On the other hand, looking at the "x is 1 first" query:
select id, object_name from t where id = :x_is_1_first
call count cpu elapsed disk query current rows
------- ------ -------- ---------- ---------- ---------- ---------- ----------
Parse 1 0.00 0.00 0 0 0 0
Execute 1 0.00 0.00 0 0 0 0
Fetch 335 0.01 0.01 0 398 0 4999
------- ------ -------- ---------- ---------- ---------- ---------- ----------
total 337 0.01 0.01 0 398 0 4999
Misses in library cache during parse: 1
Misses in library cache during execute: 1O
ptimizer mode: ALL_ROWS
Parsing user id: 120 (OPS$TKYTE)
Rows Row Source Operation
------- ---------------------------------------------------
4999 TABLE ACCESS FULL T (cr=398 pr=0 pw=0 time=15094 us)
Rows Execution Plan
------- ---------------------------------------------------
0 SELECT STATEMENT MODE: ALL_ROWS
4999 TABLE ACCESS MODE: ANALYZED (FULL) OF 'T' (TABLE)
********************************************************************************
select id, object_name from t where id = :x_is_1_first
call count cpu elapsed disk query current rows
------- ------ -------- ---------- ---------- ---------- ---------- ----------
Parse 1 0.00 0.00 0 0 0 0
Execute 1 0.00 0.00 0 0 0 0
Fetch 2 0.00 0.00 0 67 0 1
------- ------ -------- ---------- ---------- ---------- ---------- ----------
total 4 0.00 0.00 0 67 0 1
Misses in library cache during parse: 0
Optimizer mode: ALL_ROWS
Parsing user id: 120 (OPS$TKYTE)
Rows Row Source Operation
------- ---------------------------------------------------
1 TABLE ACCESS FULL T (cr=67 pr=0 pw=0 time=82 us)
Rows Execution Plan
------- ---------------------------------------------------
0 SELECT STATEMENT MODE: ALL_ROWS
1 TABLE ACCESS MODE: ANALYZED (FULL) OF 'T' (TABLE)

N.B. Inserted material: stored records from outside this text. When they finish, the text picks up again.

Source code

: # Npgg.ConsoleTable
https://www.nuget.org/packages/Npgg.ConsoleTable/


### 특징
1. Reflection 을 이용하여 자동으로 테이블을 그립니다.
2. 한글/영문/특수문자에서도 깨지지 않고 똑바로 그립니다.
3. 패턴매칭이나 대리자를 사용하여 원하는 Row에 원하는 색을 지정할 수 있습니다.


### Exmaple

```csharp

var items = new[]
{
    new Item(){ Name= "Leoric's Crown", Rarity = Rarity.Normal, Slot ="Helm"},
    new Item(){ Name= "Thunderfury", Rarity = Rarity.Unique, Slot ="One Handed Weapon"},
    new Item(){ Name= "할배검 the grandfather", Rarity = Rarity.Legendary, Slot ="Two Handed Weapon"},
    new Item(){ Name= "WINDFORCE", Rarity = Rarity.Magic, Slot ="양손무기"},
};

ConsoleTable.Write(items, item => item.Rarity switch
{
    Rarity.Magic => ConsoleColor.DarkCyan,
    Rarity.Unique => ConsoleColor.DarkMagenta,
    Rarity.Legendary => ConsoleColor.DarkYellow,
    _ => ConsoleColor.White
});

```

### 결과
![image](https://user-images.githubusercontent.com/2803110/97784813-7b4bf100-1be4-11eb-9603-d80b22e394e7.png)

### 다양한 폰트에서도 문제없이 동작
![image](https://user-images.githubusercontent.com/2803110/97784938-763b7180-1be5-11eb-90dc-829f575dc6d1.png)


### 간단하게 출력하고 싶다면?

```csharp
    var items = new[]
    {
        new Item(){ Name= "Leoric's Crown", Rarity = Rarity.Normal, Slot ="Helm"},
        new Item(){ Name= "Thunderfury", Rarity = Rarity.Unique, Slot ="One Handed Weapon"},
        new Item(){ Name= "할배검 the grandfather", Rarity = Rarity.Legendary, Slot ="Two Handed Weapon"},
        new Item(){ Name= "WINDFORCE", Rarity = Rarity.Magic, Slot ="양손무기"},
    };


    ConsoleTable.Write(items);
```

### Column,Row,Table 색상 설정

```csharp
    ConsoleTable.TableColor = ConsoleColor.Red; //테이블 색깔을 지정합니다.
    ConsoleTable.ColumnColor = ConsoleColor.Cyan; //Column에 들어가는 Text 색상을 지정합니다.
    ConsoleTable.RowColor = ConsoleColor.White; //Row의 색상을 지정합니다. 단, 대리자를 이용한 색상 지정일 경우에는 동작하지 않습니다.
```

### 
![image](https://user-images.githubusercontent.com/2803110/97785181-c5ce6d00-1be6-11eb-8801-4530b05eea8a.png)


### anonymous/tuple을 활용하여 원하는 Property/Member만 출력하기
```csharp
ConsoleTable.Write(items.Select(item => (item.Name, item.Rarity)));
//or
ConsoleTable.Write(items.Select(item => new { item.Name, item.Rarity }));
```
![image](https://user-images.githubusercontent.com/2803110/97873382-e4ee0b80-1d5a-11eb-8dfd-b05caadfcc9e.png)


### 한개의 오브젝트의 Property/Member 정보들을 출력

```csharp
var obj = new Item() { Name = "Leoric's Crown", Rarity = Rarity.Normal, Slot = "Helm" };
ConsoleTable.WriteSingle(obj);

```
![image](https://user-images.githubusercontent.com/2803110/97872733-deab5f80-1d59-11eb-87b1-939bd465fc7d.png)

Explain plan appears to have gotten it right - but only by accident. It is just a coincidence that the plans "match" - they were arrived at by very different thought processes. The optimizer optimized 'where id=1' and said "about 5,000 rows, about 4,999 will be returned, full scan". The explain plan optimized "where id=?" and said "about 5,000 rows in the table, two values for ID, about 50% of the table will be returned, full scan".
So, that example shows explain plan "getting it wrong" because it is blind to the bind - and shows the effect of bind variable peeking (which you can read more about on asktom using the link above...)
Explain plan doesn't see your datatype...
The last bit about explain plan I'll look at is the fact that explain plan doesn't see your bind datatype. It presumes all binds are varchar2's regardless of how the developer is binding. Consider:
ops$tkyte%ORA10GR2> create table t
2 ( x varchar2(10) primary key,
3 y date
4 );
Table created.
ops$tkyte%ORA10GR2> insert into t values ( 1, sysdate );
1 row created.
ops$tkyte%ORA10GR2> variable x number
ops$tkyte%ORA10GR2> exec :x := 1
PL/SQL procedure successfully completed.
ops$tkyte%ORA10GR2> alter session set sql_trace=true;
Session altered.
ops$tkyte%ORA10GR2> select * from t where x = :x;
X Y
---------- ---------
1 06-APR-07
ops$tkyte%ORA10GR2> alter session set sql_trace=false;
Session altered.
So, we have a table with a varchar2 datatype for the primary key - but we only stuff numbers in there. End users and developers know it is always a number and then presume the type is a number (makes sense) - but someone used the wrong datatype (just in case maybe....). When we look at the TKPROF we'll see the explain plan mismatch:
select * from t where x = :x
call count cpu elapsed disk query current rows
------- ------ -------- ---------- ---------- ---------- ---------- ----------
Parse 1 0.00 0.00 0 0 0 0
Execute 1 0.00 0.00 0 1 0 0
Fetch 2 0.00 0.00 0 7 0 1
------- ------ -------- ---------- ---------- ---------- ---------- ----------
total 4 0.00 0.00 0 8 0 1
Misses in library cache during parse: 1O
ptimizer mode: ALL_ROWS
Parsing user id: 120 (OPS$TKYTE)
Rows Row Source Operation
------- ---------------------------------------------------
1 TABLE ACCESS FULL T (cr=7 pr=0 pw=0 time=76 us)
Rows Execution Plan
------- ---------------------------------------------------
0 SELECT STATEMENT MODE: ALL_ROWS
1 TABLE ACCESS (BY INDEX ROWID) OF 'T' (TABLE)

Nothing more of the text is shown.